But recent Russian moves suggest it’s hoping to change this perception.

Of course, Russian policymakers have already worked hard to maintain a central role for the country in the Six-Party Talks, a framework that, like the United Nations, bolsters Moscow’s claims to great power status. But this month Russian President Dmitry Medvedev took the opportunity ahead of the G-20 meet in Seoul to underscore some key points in his country’s Korean diplomacy.

Russian officials have frequently stressed their opposition to North Korea’s continued possession of nuclear weapons. This is hardly surprising—they don’t want yet another nuclear-armed state bordering their country, especially one that’s armed with inaccurate missiles and that’s ruled by an erratic, dynastic dictator.

In addition, Russia fears that North Korea’s nuclear-armed ballistic missiles could encourage further nuclear proliferation in East Asia and beyond, as well as the spread of missile defences in response—neither of which would enhance Moscow’s security. With this in mind, the Russian government has voted in favour of UN Security Council resolutions demanding that Pyongyang cease testing missiles and abandon its nuclear weapons.

Medvedev brought much the same message to Seoul. During his stay, he reaffirmed through a dozen or so bilateral agreements and various statements the importance of developing economic links between the two Koreas and Russia, the need to maintain peace across the Korean Peninsula and the importance of resuming the Six-Party Talks and ending North Korea’s nuclear programme.
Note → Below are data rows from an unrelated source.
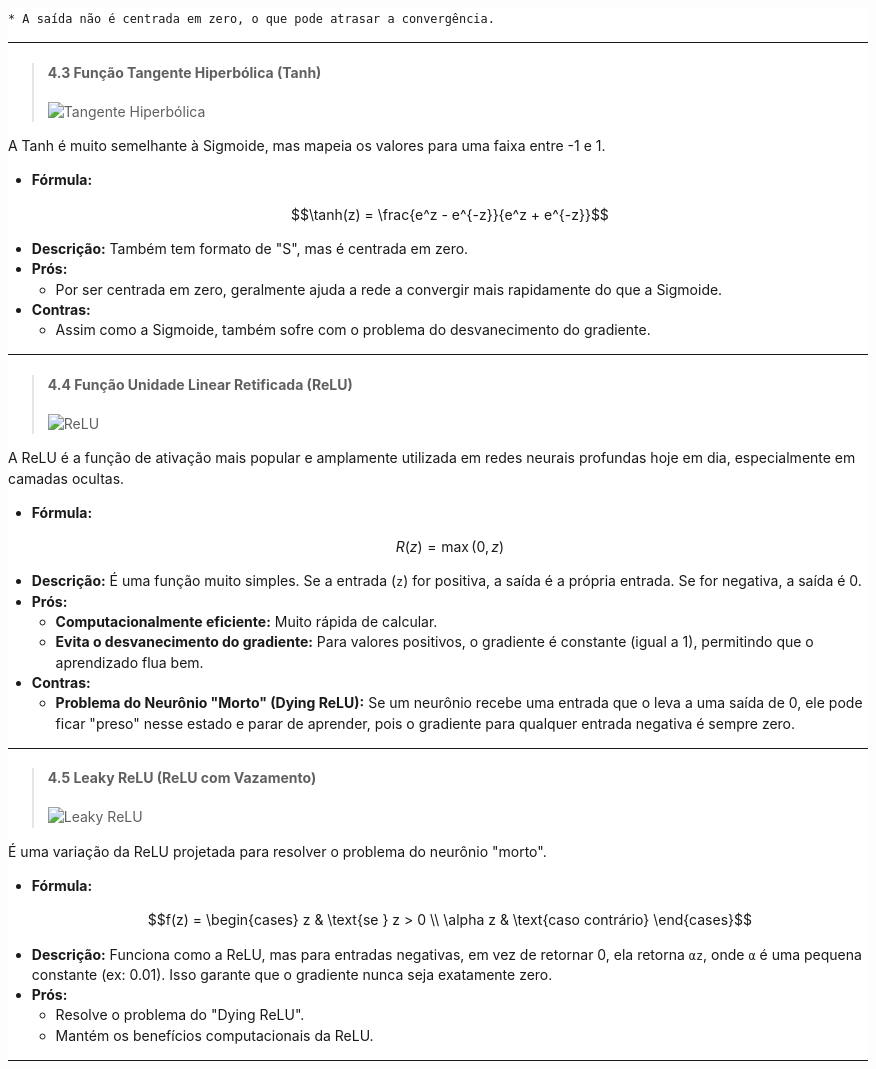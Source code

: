     * A saída não é centrada em zero, o que pode atrasar a convergência.

---

> #### 4.3 Função Tangente Hiperbólica (Tanh)
> ![Tangente Hiperbólica](https://img.shields.io/badge/Função_de_Ativação-Tangente_Hiperbólica-008080?style=for-the-badge)

A Tanh é muito semelhante à Sigmoide, mas mapeia os valores para uma faixa entre -1 e 1.

* **Fórmula:**
    ```math
    \tanh(z) = \frac{e^z - e^{-z}}{e^z + e^{-z}}
    ```
* **Descrição:** Também tem formato de "S", mas é centrada em zero.
* **Prós:**
    * Por ser centrada em zero, geralmente ajuda a rede a convergir mais rapidamente do que a Sigmoide.
* **Contras:**
    * Assim como a Sigmoide, também sofre com o problema do desvanecimento do gradiente.

---

> #### 4.4 Função Unidade Linear Retificada (ReLU)
> ![ReLU](https://img.shields.io/badge/Função_de_Ativação-ReLU-brightgreen?style=for-the-badge)

A ReLU é a função de ativação mais popular e amplamente utilizada em redes neurais profundas hoje em dia, especialmente em camadas ocultas.

* **Fórmula:**
    ```math
    R(z) = \max(0, z)
    ```
* **Descrição:** É uma função muito simples. Se a entrada (`z`) for positiva, a saída é a própria entrada. Se for negativa, a saída é 0.
* **Prós:**
    * **Computacionalmente eficiente:** Muito rápida de calcular.
    * **Evita o desvanecimento do gradiente:** Para valores positivos, o gradiente é constante (igual a 1), permitindo que o aprendizado flua bem.
* **Contras:**
    * **Problema do Neurônio "Morto" (Dying ReLU):** Se um neurônio recebe uma entrada que o leva a uma saída de 0, ele pode ficar "preso" nesse estado e parar de aprender, pois o gradiente para qualquer entrada negativa é sempre zero.

---

> #### 4.5 Leaky ReLU (ReLU com Vazamento)
> ![Leaky ReLU](https://img.shields.io/badge/Função_de_Ativação-Leaky_ReLU-yellow?style=for-the-badge&logoColor=black)

É uma variação da ReLU projetada para resolver o problema do neurônio "morto".

* **Fórmula:**
    ```math
    f(z) = \begin{cases}
    z & \text{se } z > 0 \\
    \alpha z & \text{caso contrário}
    \end{cases}
    ```
* **Descrição:** Funciona como a ReLU, mas para entradas negativas, em vez de retornar 0, ela retorna `αz`, onde `α` é uma pequena constante (ex: 0.01). Isso garante que o gradiente nunca seja exatamente zero.
* **Prós:**
    * Resolve o problema do "Dying ReLU".
    * Mantém os benefícios computacionais da ReLU.

---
Indeed, it’s the economic realm—so often overlooked by the international media—that’s seeing some of the most interesting developments. For example, Russian entrepreneurs envisage converting North Korea into a transit country for Russia’s energy and economic exports to South Korea and other East Asian countries. They also want to sell additional items to South Korea and secure high-technology investment from the country.

Although the Russian and South Korean economies are similar in size overall, they have quite different strengths—bilateral commerce primarily involves Russia exchanging its natural energy resources, mostly oil and natural gas, for South Korean machinery and equipment.

As a result, economic ties between the two countries have improved considerably in recent years, especially in high-technology sectors. According to the latest figures published by the Korea International Trade Association, two-way commerce amounted to $12.4 billion in the first nine months of this year, 20 percent more than for the whole of 2009. Medvedev said Moscow hopes bilateral trade will exceed $17 billion for the entire year.